También un temor, el de la mácula, separó a los judíos del mundo e hizo más riguroso su aislamiento. Sobre la mácula los fariseos tenían ideas de un rigor extremo. Las prohibiciones y prescripciones de la Biblia no bastaban, según ellos, para preservar al hombre del pecado. Ya que el menor contacto contagiaba los vasos de los sacrificios, llegaron a estimarse manchados ellos mismos por un contacto extranjero. De este miedo salieron innumerables normas relativas a la vida diaria: normas sobre la vestimenta, la vivienda y la alimentación, todas ellas establecidas con el propósito de evitar a los israelitas la mácula y el sacrilegio y, una vez más, susceptibles de ser observadas en una nación independiente o en una ciudad, pero imposible de respetar en los países extranjeros. Pues implicaban la necesidad, para los que querían someterse a ellos, de rehuir la convivencia con los no judíos y, por consiguiente, de vivir solos y hostiles a todo acercamiento.
Los fariseos y los rabanitas fueron aún más lejos. No se limitaron a querer preservar el cuerpo: trataron de salvaguardar la mente. La experiencia había mostrado cuán peligrosas eran, para lo que consideraban su fe, las importaciones helénicas o romanas. Los nombres de los grandes sacerdotes helenizantes, Iasón, Menelaus, etc., recordaban a los rabanitas los tiempos en que el genio de Grecia, al conquistar parte de Israel, casi los había vencido. Sabían que el partido saduceo, amigo de los griegos, había abierto el camino al cristianismo, como también, por lo demás, los alejandrinos y todos aquellos que afirmaban que "las disposiciones legales, claramente formuladas en la ley mosaica, son las únicas obligatorias. Todas las otras, procedan de tradiciones locales o de promulgaciones posteriores, no obligan a una rigurosa observancia". Bajo la influencia griega habían surgido los libros y los oráculos que prepararon al Mesías. Los judíos helenizantes, Filón y Aristóbulo, el pseudo Focilida y el pseudo Longin, los autores de los oráculos sibilinos y los pseudo órficos, todos estos herederos de los profetas, cuya obra revivía, conducían los pueblos a Cristo. Y se puede decir que el verdadero mosaísmo, depurado y engrandecido por Isaías, Jeremías y Ezequiel, y también abierto a lo universal por los judeohelenistas, habría llevado a Israel al cristianismo si el esdraísmo, el fariseísmo y el talmudismo no hubieran mantenido a la masa de los judíos en los vínculos de las observaciones estrictas y de las estrechas prácticas rituales.
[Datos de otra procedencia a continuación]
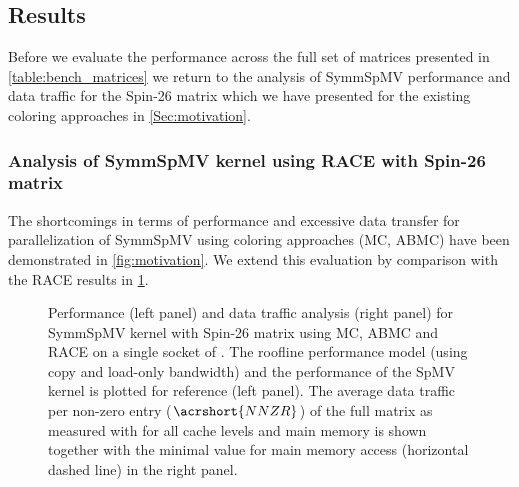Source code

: \subsection{Results}
Before we evaluate the performance across the full set of matrices presented in \cref{table:bench_matrices} we return to the analysis of \acrshort{SymmSpMV} performance and data traffic for the Spin-26 matrix  which we have presented for the existing coloring approaches in \cref{Sec:motivation}. 
%
\subsubsection{Analysis of \acrshort{SymmSpMV} kernel using RACE with Spin-26 matrix}
%
The shortcomings in terms of performance and excessive data transfer for parallelization of \acrshort{SymmSpMV} using coloring approaches (MC, ABMC) have been demonstrated in \cref{fig:motivation}. We extend this evaluation by comparison with the \acrshort{RACE} results in \cref{fig:motivation_w_RACE}.
 \begin{figure}[thbp]
 	\centering
 	\hspace{1em}
 	\caption{Performance (left panel) and data traffic analysis (right panel) for \acrshort{SymmSpMV} kernel with Spin-26 matrix using \acrshort{MC}, \acrshort{ABMC} and \acrshort{RACE} on a single socket of \IVB. The roofline performance model (using copy and load-only bandwidth) and the performance of the \acrshort{SpMV} kernel is plotted for reference (left panel). The average data traffic per non-zero entry ($\acrshort{NNZR}$) of the full matrix as measured with \LIKWID for all cache levels and main memory is shown together with the minimal value for main memory access (horizontal dashed line) in the right panel.}
 	\label{fig:motivation_w_RACE}
 \end{figure}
Para proteger al pueblo de Dios, para ponerlo al amparo de las malas influencias, los doctores exaltaron su ley por encima de todo. Declararon que sólo su estudio debía gustar a los israelitas y, puesto que la vida entera apenas bastaba para conocer y profundizar todas las sutilezas y toda la casuística de esta ley, prohibieron dedicarse al estudio de las ciencias profanas y de los idiomas extranjeros. "No se estiman entre nosotros los que aprenden varios idiomas", ya decía Josefo. Pronto no fueron solamente despreciados sino excomulgados. Tales exclusiones no parecieron suficientes a los rabanitas. A defecto de Platón, ¿no tenía el judío la Biblia, y no podría llegar a escuchar la voz de los profetas? Puesto que no se podía proscribir el Libro, se disminuyó su importancia y se lo hizo tributario del Talmud. Los doctores declararon: "La Ley es agua; la Mischna es vino". Y la lectura de la Biblia se consideró menos provechosa, menos útil para la salvación, que la Mischna.
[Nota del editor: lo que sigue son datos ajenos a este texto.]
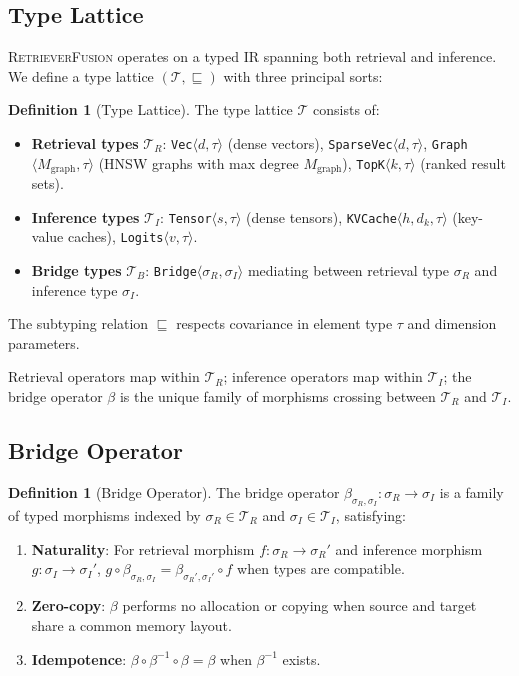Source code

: \documentclass{article}
\theoremstyle{definition}
\newtheorem{definition}[theorem]{Definition}
\theoremstyle{remark}
\newcommand{\Mgraph}{M_{\mathrm{graph}}}
\newcommand{\RetrieverFusion}{\textsc{RetrieverFusion}}
\begin{document}
\subsection{Type Lattice}

\RetrieverFusion{} operates on a typed IR spanning both retrieval and inference.
We define a type lattice $(\mathcal{T}, \sqsubseteq)$ with three principal sorts:

\begin{definition}[Type Lattice]\label{def:type-lattice}
The type lattice $\mathcal{T}$ consists of:
\begin{itemize}[nosep]
  \item \textbf{Retrieval types} $\mathcal{T}_R$: \texttt{Vec}$\langle d, \tau\rangle$ (dense vectors), \texttt{SparseVec}$\langle d, \tau\rangle$, \texttt{Graph}$\langle \Mgraph, \tau\rangle$ (HNSW graphs with max degree $\Mgraph$), \texttt{TopK}$\langle k, \tau\rangle$ (ranked result sets).
  \item \textbf{Inference types} $\mathcal{T}_I$: \texttt{Tensor}$\langle s, \tau\rangle$ (dense tensors), \texttt{KVCache}$\langle h, d_k, \tau\rangle$ (key-value caches), \texttt{Logits}$\langle v, \tau\rangle$.
  \item \textbf{Bridge types} $\mathcal{T}_B$: \texttt{Bridge}$\langle \sigma_R, \sigma_I \rangle$ mediating between retrieval type $\sigma_R$ and inference type $\sigma_I$.
\end{itemize}
The subtyping relation $\sqsubseteq$ respects covariance in element type $\tau$ and dimension parameters.
\end{definition}

Retrieval operators map within $\mathcal{T}_R$; inference operators map within $\mathcal{T}_I$; the bridge operator $\beta$ is the unique family of morphisms crossing between $\mathcal{T}_R$ and $\mathcal{T}_I$.

\subsection{Bridge Operator}\label{sec:bridge}

\begin{definition}[Bridge Operator]\label{def:bridge}
The bridge operator $\beta_{\sigma_R, \sigma_I} : \sigma_R \to \sigma_I$ is a family of typed morphisms indexed by $\sigma_R \in \mathcal{T}_R$ and $\sigma_I \in \mathcal{T}_I$, satisfying:
\begin{enumerate}[nosep]
  \item \textbf{Naturality}: For retrieval morphism $f: \sigma_R \to \sigma_R'$ and inference morphism $g: \sigma_I \to \sigma_I'$, $g \circ \beta_{\sigma_R, \sigma_I} = \beta_{\sigma_R', \sigma_I'} \circ f$ when types are compatible.
  \item \textbf{Zero-copy}: $\beta$ performs no allocation or copying when source and target share a common memory layout.
  \item \textbf{Idempotence}: $\beta \circ \beta^{-1} \circ \beta = \beta$ when $\beta^{-1}$ exists.
\end{enumerate}
\end{definition}
\end{document}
Sin embargo, los rabanitas no consiguieron matar del primer golpe la curiosidad de Israel. Necesitaron siglos para ello, y recién en el siglo XIV fueron victoriosos: cuando Ibn Esra, E. Bechai, Maimónides, Bedarchi, Joseph Caspi, Levi ben Gerson, Moisés de Narbona y muchos otros más – todos aquellos que, hijos de Filón y de los alejandrinos, querían vivificar el judaísmo con la filosofía extranjera – hubieron desaparecido; cuando Ascher ben Jechiel hubo llevado a la asamblea de los rabinos de Barcelona a excomulgar a quienes se ocuparan de ciencia profana; cuando R. Schalem de Montpellier hubo denunciado a los dominicos el More Nebouchim; y cuando este libro, la más alta expresión del pensamiento de Maimónides, hubo sido quemado. Entonces los rabinos triunfaron.
Habían alcanzado su meta. Habían segregado a Israel de la comunidad de los pueblos. Habían hecho de él un solitario huraño, rebelde a toda ley, hostil a toda fraternidad y cerrado a toda idea bella, noble o generosa, Habían hecho de él una nación miserable y pequeña, agriada por el aislamiento, embrutecida por una educación estrecha, desmoralizada y corrompida por un injustificable orgullo.
Con esta transformación del espíritu judío, con la victoria de los doctores sectarios, coincide el comienzo de las persecuciones oficiales. Hasta esa época, casi no había habido sino explosiones de odios locales, pero no vejaciones sistemáticas.
Con el triunfo de los rabanitas nacen los ghettos mientras que la expulsiones y las matanzas empiezan. Los judíos quieren vivir aparte: la gente se aleja de ellos. Detestan el espíritu de las naciones en medio de las cuales viven: las naciones los echan. Queman el More: se les quema el Talmud y se los quema a ellos mismos.
Parece que nada más podía actuar para separar completamente a los judíos del resto de los hombres y hacer de ellos un objeto de horror y reprobación. Sin embargo, otra causa vino, a agregarse a las que acabamos de exponer: el indomable y tenaz patriotismo de Israel.
Por cierto, todos los pueblos estuvieron apegados al suelo en el cual habían nacido. Vencidos, abatidos por conquistadores y obligados al exilio o a la esclavitud, permanecían fieles al dulce recuerdo de la ciudad saqueada o de la patria perdida. Pero ninguno conoció el patriotismo exaltado de los judíos. Es que el griego cuya ciudad estaba destruida podía en algún otro lugar reconstruir el hogar que bendecían los antepasados. El romano que se exilaba llevaba con él sus penates. Atenas y Roma no eran la patria mística que fue Jerusalén.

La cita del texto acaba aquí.